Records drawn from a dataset
-- -- --

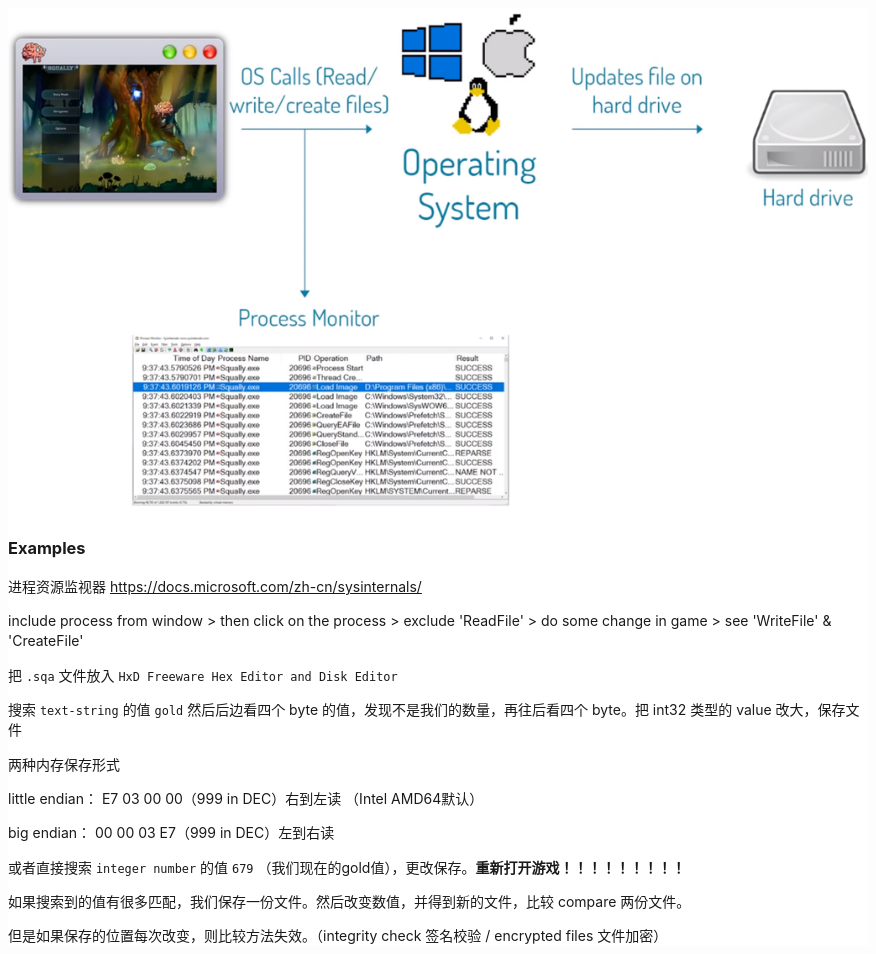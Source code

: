 ![image-20210509204807151](assets/image-20210509204807151.png)

### Examples

进程资源监视器 https://docs.microsoft.com/zh-cn/sysinternals/

include process from window  > then click on the process > exclude 'ReadFile' > do some change in game > see 'WriteFile' & 'CreateFile'

把 `.sqa` 文件放入 `HxD Freeware Hex Editor and Disk Editor`

搜索 `text-string`  的值 `gold` 然后后边看四个 byte 的值，发现不是我们的数量，再往后看四个 byte。把 int32 类型的 value 改大，保存文件



两种内存保存形式

little endian： E7 03 00 00（999 in DEC）右到左读 （Intel AMD64默认）

big endian：   00 00 03 E7（999 in DEC）左到右读



或者直接搜索 `integer number` 的值 `679` （我们现在的gold值），更改保存。**重新打开游戏！！！！！！！！！**

如果搜索到的值有很多匹配，我们保存一份文件。然后改变数值，并得到新的文件，比较 compare 两份文件。

但是如果保存的位置每次改变，则比较方法失效。（integrity check 签名校验 / encrypted files 文件加密）
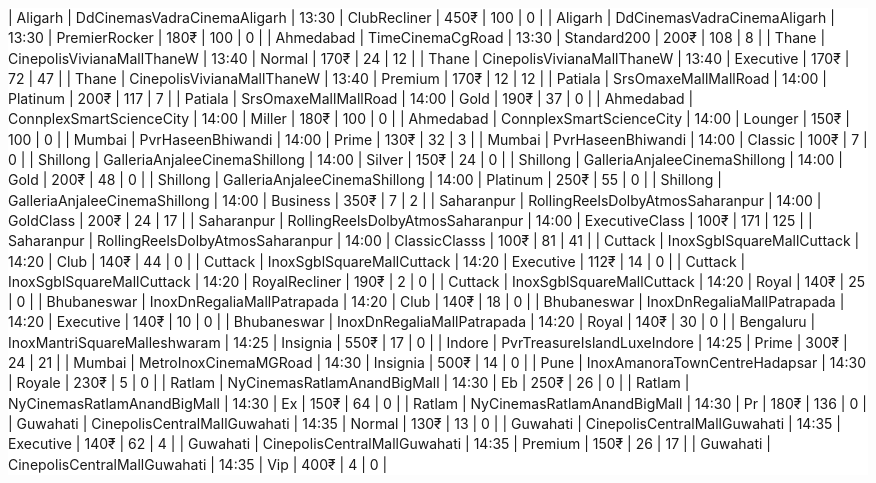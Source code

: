 | Aligarh       | DdCinemasVadraCinemaAligarh                           | 13:30 | ClubRecliner            |  450₹ |      100 |      0 |
| Aligarh       | DdCinemasVadraCinemaAligarh                           | 13:30 | PremierRocker           |  180₹ |      100 |      0 |
| Ahmedabad     | TimeCinemaCgRoad                                      | 13:30 | Standard200             |  200₹ |      108 |      8 |
| Thane         | CinepolisVivianaMallThaneW                            | 13:40 | Normal                  |  170₹ |       24 |     12 |
| Thane         | CinepolisVivianaMallThaneW                            | 13:40 | Executive               |  170₹ |       72 |     47 |
| Thane         | CinepolisVivianaMallThaneW                            | 13:40 | Premium                 |  170₹ |       12 |     12 |
| Patiala       | SrsOmaxeMallMallRoad                                  | 14:00 | Platinum                |  200₹ |      117 |      7 |
| Patiala       | SrsOmaxeMallMallRoad                                  | 14:00 | Gold                    |  190₹ |       37 |      0 |
| Ahmedabad     | ConnplexSmartScienceCity                              | 14:00 | Miller                  |  180₹ |      100 |      0 |
| Ahmedabad     | ConnplexSmartScienceCity                              | 14:00 | Lounger                 |  150₹ |      100 |      0 |
| Mumbai        | PvrHaseenBhiwandi                                     | 14:00 | Prime                   |  130₹ |       32 |      3 |
| Mumbai        | PvrHaseenBhiwandi                                     | 14:00 | Classic                 |  100₹ |        7 |      0 |
| Shillong      | GalleriaAnjaleeCinemaShillong                         | 14:00 | Silver                  |  150₹ |       24 |      0 |
| Shillong      | GalleriaAnjaleeCinemaShillong                         | 14:00 | Gold                    |  200₹ |       48 |      0 |
| Shillong      | GalleriaAnjaleeCinemaShillong                         | 14:00 | Platinum                |  250₹ |       55 |      0 |
| Shillong      | GalleriaAnjaleeCinemaShillong                         | 14:00 | Business                |  350₹ |        7 |      2 |
| Saharanpur    | RollingReelsDolbyAtmosSaharanpur                      | 14:00 | GoldClass               |  200₹ |       24 |     17 |
| Saharanpur    | RollingReelsDolbyAtmosSaharanpur                      | 14:00 | ExecutiveClass          |  100₹ |      171 |    125 |
| Saharanpur    | RollingReelsDolbyAtmosSaharanpur                      | 14:00 | ClassicClasss           |  100₹ |       81 |     41 |
| Cuttack       | InoxSgblSquareMallCuttack                             | 14:20 | Club                    |  140₹ |       44 |      0 |
| Cuttack       | InoxSgblSquareMallCuttack                             | 14:20 | Executive               |  112₹ |       14 |      0 |
| Cuttack       | InoxSgblSquareMallCuttack                             | 14:20 | RoyalRecliner           |  190₹ |        2 |      0 |
| Cuttack       | InoxSgblSquareMallCuttack                             | 14:20 | Royal                   |  140₹ |       25 |      0 |
| Bhubaneswar   | InoxDnRegaliaMallPatrapada                            | 14:20 | Club                    |  140₹ |       18 |      0 |
| Bhubaneswar   | InoxDnRegaliaMallPatrapada                            | 14:20 | Executive               |  140₹ |       10 |      0 |
| Bhubaneswar   | InoxDnRegaliaMallPatrapada                            | 14:20 | Royal                   |  140₹ |       30 |      0 |
| Bengaluru     | InoxMantriSquareMalleshwaram                          | 14:25 | Insignia                |  550₹ |       17 |      0 |
| Indore        | PvrTreasureIslandLuxeIndore                           | 14:25 | Prime                   |  300₹ |       24 |     21 |
| Mumbai        | MetroInoxCinemaMGRoad                                 | 14:30 | Insignia                |  500₹ |       14 |      0 |
| Pune          | InoxAmanoraTownCentreHadapsar                         | 14:30 | Royale                  |  230₹ |        5 |      0 |
| Ratlam        | NyCinemasRatlamAnandBigMall                           | 14:30 | Eb                      |  250₹ |       26 |      0 |
| Ratlam        | NyCinemasRatlamAnandBigMall                           | 14:30 | Ex                      |  150₹ |       64 |      0 |
| Ratlam        | NyCinemasRatlamAnandBigMall                           | 14:30 | Pr                      |  180₹ |      136 |      0 |
| Guwahati      | CinepolisCentralMallGuwahati                          | 14:35 | Normal                  |  130₹ |       13 |      0 |
| Guwahati      | CinepolisCentralMallGuwahati                          | 14:35 | Executive               |  140₹ |       62 |      4 |
| Guwahati      | CinepolisCentralMallGuwahati                          | 14:35 | Premium                 |  150₹ |       26 |     17 |
| Guwahati      | CinepolisCentralMallGuwahati                          | 14:35 | Vip                     |  400₹ |        4 |      0 |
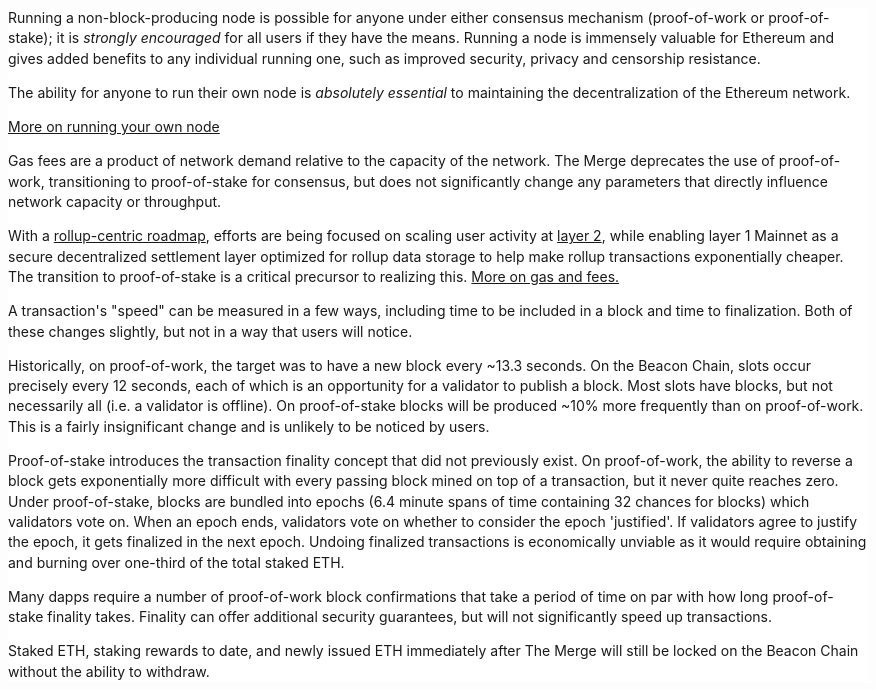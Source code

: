 Running a non-block-producing node is possible for anyone under either consensus mechanism (proof-of-work or proof-of-stake); it is _strongly encouraged_ for all users if they have the means. Running a node is immensely valuable for Ethereum and gives added benefits to any individual running one, such as improved security, privacy and censorship resistance.

The ability for anyone to run their own node is _absolutely essential_ to maintaining the decentralization of the Ethereum network.

[More on running your own node](/run-a-node/)

</ExpandableCard>

<ExpandableCard
title="Misconception: &quot;The Merge will reduce gas fees.&quot;"
contentPreview="False. The Merge is a change of consensus mechanism, not an expansion of network capacity, and will not result in lower gas fees.">
Gas fees are a product of network demand relative to the capacity of the network. The Merge deprecates the use of proof-of-work, transitioning to proof-of-stake for consensus, but does not significantly change any parameters that directly influence network capacity or throughput.

With a [rollup-centric roadmap](https://ethereum-magicians.org/t/a-rollup-centric-ethereum-roadmap/4698), efforts are being focused on scaling user activity at [layer 2](/layer-2/), while enabling layer 1 Mainnet as a secure decentralized settlement layer optimized for rollup data storage to help make rollup transactions exponentially cheaper. The transition to proof-of-stake is a critical precursor to realizing this. [More on gas and fees.](/developers/docs/gas/)
</ExpandableCard>

<ExpandableCard
title="Misconception: &quot;Transactions will be noticeably faster after The Merge.&quot;"
contentPreview="False. Though some slight changes exist, transaction speed will mostly remain the same on layer 1.">
A transaction's "speed" can be measured in a few ways, including time to be included in a block and time to finalization. Both of these changes slightly, but not in a way that users will notice.

Historically, on proof-of-work, the target was to have a new block every ~13.3 seconds. On the Beacon Chain, slots occur precisely every 12 seconds, each of which is an opportunity for a validator to publish a block. Most slots have blocks, but not necessarily all (i.e. a validator is offline). On proof-of-stake blocks will be produced ~10% more frequently than on proof-of-work. This is a fairly insignificant change and is unlikely to be noticed by users.

Proof-of-stake introduces the transaction finality concept that did not previously exist. On proof-of-work, the ability to reverse a block gets exponentially more difficult with every passing block mined on top of a transaction, but it never quite reaches zero. Under proof-of-stake, blocks are bundled into epochs (6.4 minute spans of time containing 32 chances for blocks) which validators vote on. When an epoch ends, validators vote on whether to consider the epoch 'justified'. If validators agree to justify the epoch, it gets finalized in the next epoch. Undoing finalized transactions is economically unviable as it would require obtaining and burning over one-third of the total staked ETH.

Many dapps require a number of proof-of-work block confirmations that take a period of time on par with how long proof-of-stake finality takes. Finality can offer additional security guarantees, but will not significantly speed up transactions.
</ExpandableCard>

<ExpandableCard
title="Misconception: &quot;You can withdraw staked ETH once The Merge occurs.&quot;"
contentPreview="False. Staking withdrawals are not yet enabled with The Merge. The following Shanghai upgrade will enable staking withdrawals.">
Staked ETH, staking rewards to date, and newly issued ETH immediately after The Merge will still be locked on the Beacon Chain without the ability to withdraw.
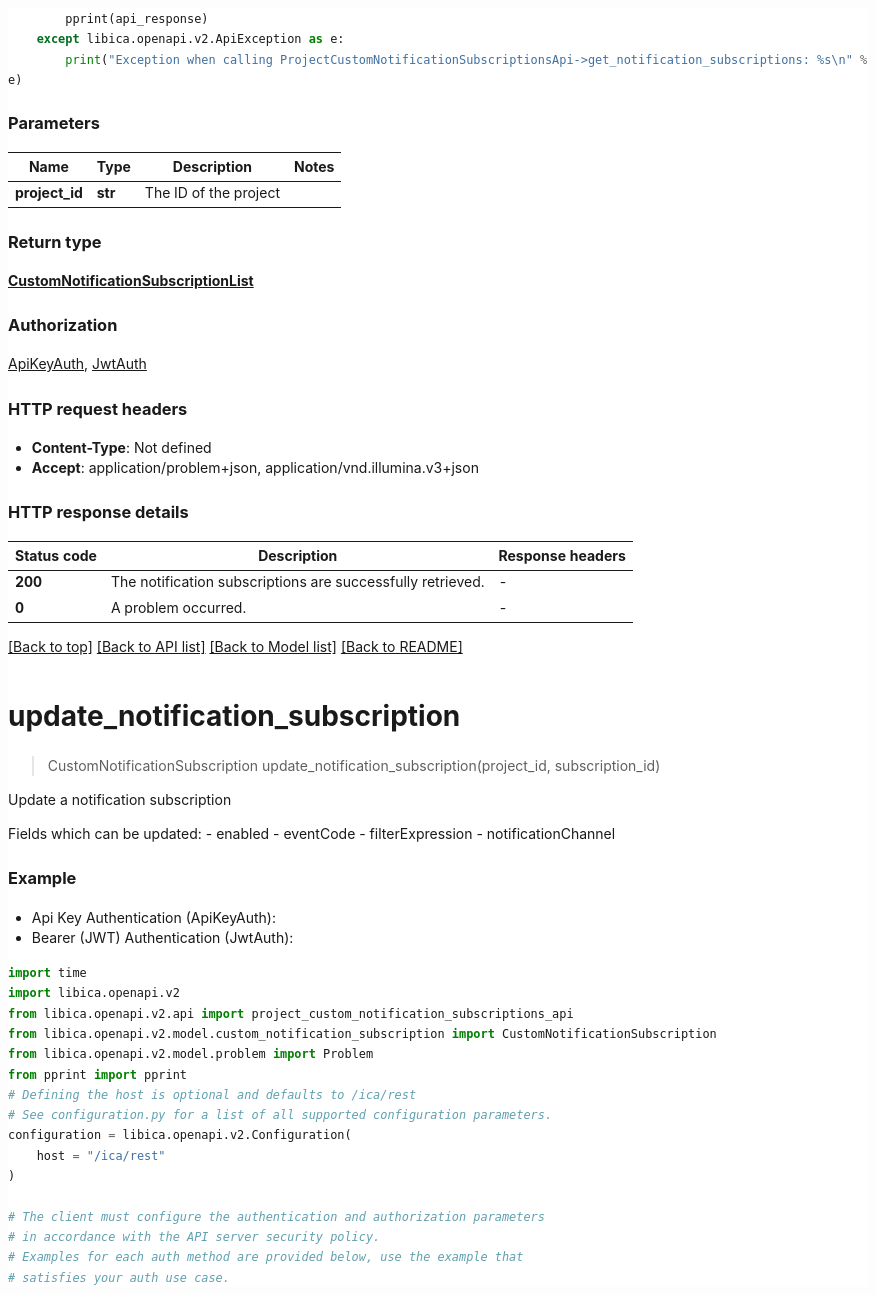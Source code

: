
 ```python
        pprint(api_response)
    except libica.openapi.v2.ApiException as e:
        print("Exception when calling ProjectCustomNotificationSubscriptionsApi->get_notification_subscriptions: %s\n" % e)
```


### Parameters

Name | Type | Description  | Notes
------------- | ------------- | ------------- | -------------
 **project_id** | **str**| The ID of the project |

### Return type

[**CustomNotificationSubscriptionList**](CustomNotificationSubscriptionList.md)

### Authorization

[ApiKeyAuth](../README.md#ApiKeyAuth), [JwtAuth](../README.md#JwtAuth)

### HTTP request headers

 - **Content-Type**: Not defined
 - **Accept**: application/problem+json, application/vnd.illumina.v3+json


### HTTP response details

| Status code | Description | Response headers |
|-------------|-------------|------------------|
**200** | The notification subscriptions are successfully retrieved. |  -  |
**0** | A problem occurred. |  -  |

[[Back to top]](#) [[Back to API list]](../README.md#documentation-for-api-endpoints) [[Back to Model list]](../README.md#documentation-for-models) [[Back to README]](../README.md)

# **update_notification_subscription**
> CustomNotificationSubscription update_notification_subscription(project_id, subscription_id)

Update a notification subscription

Fields which can be updated:  - enabled  - eventCode  - filterExpression  - notificationChannel 

### Example

* Api Key Authentication (ApiKeyAuth):
* Bearer (JWT) Authentication (JwtAuth):

```python
import time
import libica.openapi.v2
from libica.openapi.v2.api import project_custom_notification_subscriptions_api
from libica.openapi.v2.model.custom_notification_subscription import CustomNotificationSubscription
from libica.openapi.v2.model.problem import Problem
from pprint import pprint
# Defining the host is optional and defaults to /ica/rest
# See configuration.py for a list of all supported configuration parameters.
configuration = libica.openapi.v2.Configuration(
    host = "/ica/rest"
)

# The client must configure the authentication and authorization parameters
# in accordance with the API server security policy.
# Examples for each auth method are provided below, use the example that
# satisfies your auth use case.
```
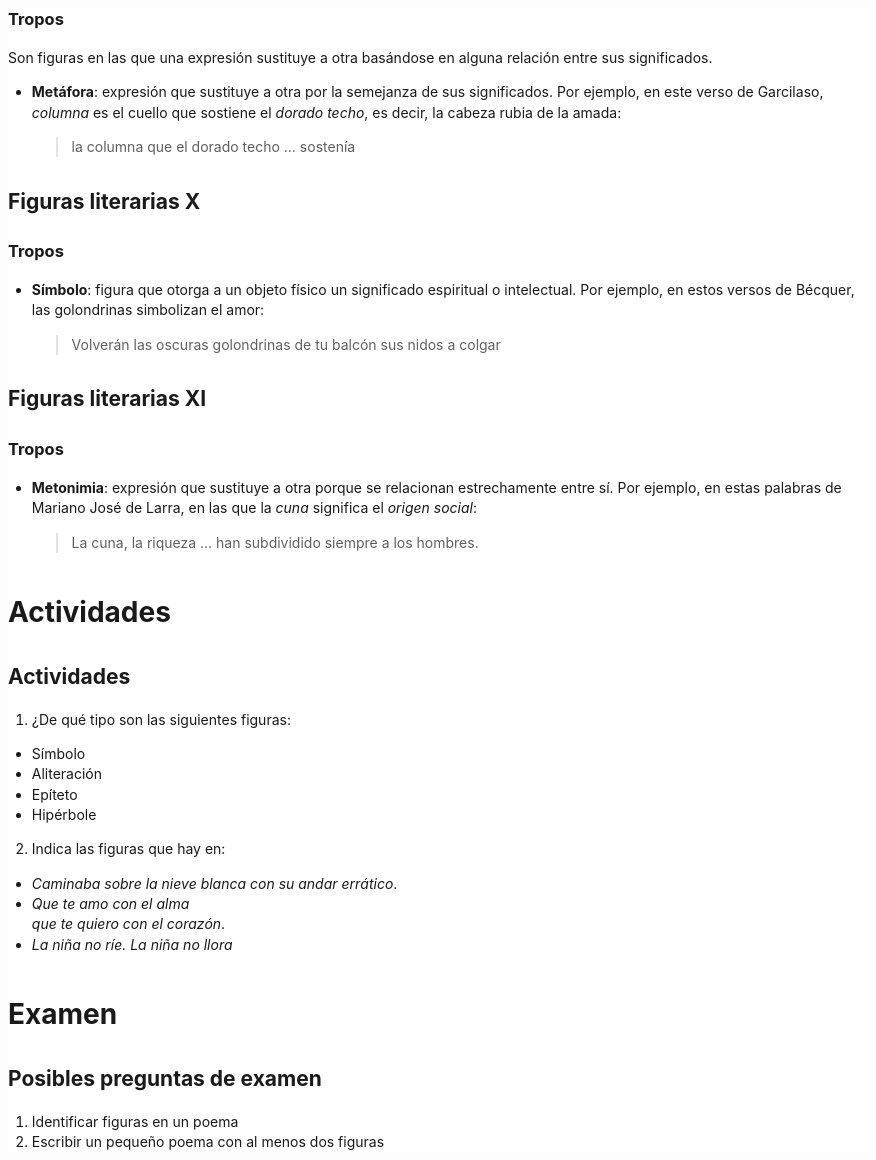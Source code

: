 ### Tropos

Son figuras en las que una expresión sustituye a otra basándose en alguna relación entre sus significados.

* **Metáfora**: expresión que sustituye a otra por la semejanza de sus significados. Por ejemplo, en este verso de Garcilaso, _columna_ es el cuello
que sostiene el _dorado techo_, es decir, la cabeza rubia de la amada:
  > la columna que el dorado techo … sostenía

## Figuras literarias X

### Tropos

  

* **Símbolo**: figura que otorga a un objeto físico un significado espiritual o
intelectual. Por ejemplo, en estos versos de Bécquer, las golondrinas
simbolizan el amor:

  > Volverán las oscuras golondrinas
  > de tu balcón sus nidos a colgar


## Figuras literarias XI

### Tropos

* **Metonimia**: expresión que sustituye a otra porque se relacionan estrechamente entre sí. Por ejemplo, en estas palabras de Mariano José de
Larra, en las que la _cuna_ significa el _origen social_:

  > La cuna, la riqueza … han subdividido siempre a los hombres.

# Actividades

## Actividades

1. ¿De qué tipo son las siguientes figuras:

  * Símbolo
  * Aliteración
  * Epíteto
  * Hipérbole
  
2. Indica las figuras que hay en:

  * _Caminaba sobre la nieve blanca con su andar errático_.
  * _Que te amo con el alma_  
    _que te quiero con el corazón_.
  * _La niña no ríe. La niña no llora_

# Examen

## Posibles preguntas de examen

1. Identificar figuras en un poema
2. Escribir un pequeño poema con al menos dos figuras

-- -- --

→ What you should do:
Report every line of the records that contains the word "Bhubaneswar".

→ Task response:
| Bhubaneswar   | InoxDnRegaliaMallPatrapada                            | 14:20 | Club                    |  140₹ |       18 |      0 |
| Bhubaneswar   | InoxDnRegaliaMallPatrapada                            | 14:20 | Executive               |  140₹ |       10 |      0 |
| Bhubaneswar   | InoxDnRegaliaMallPatrapada                            | 14:20 | Royal                   |  140₹ |       30 |      0 |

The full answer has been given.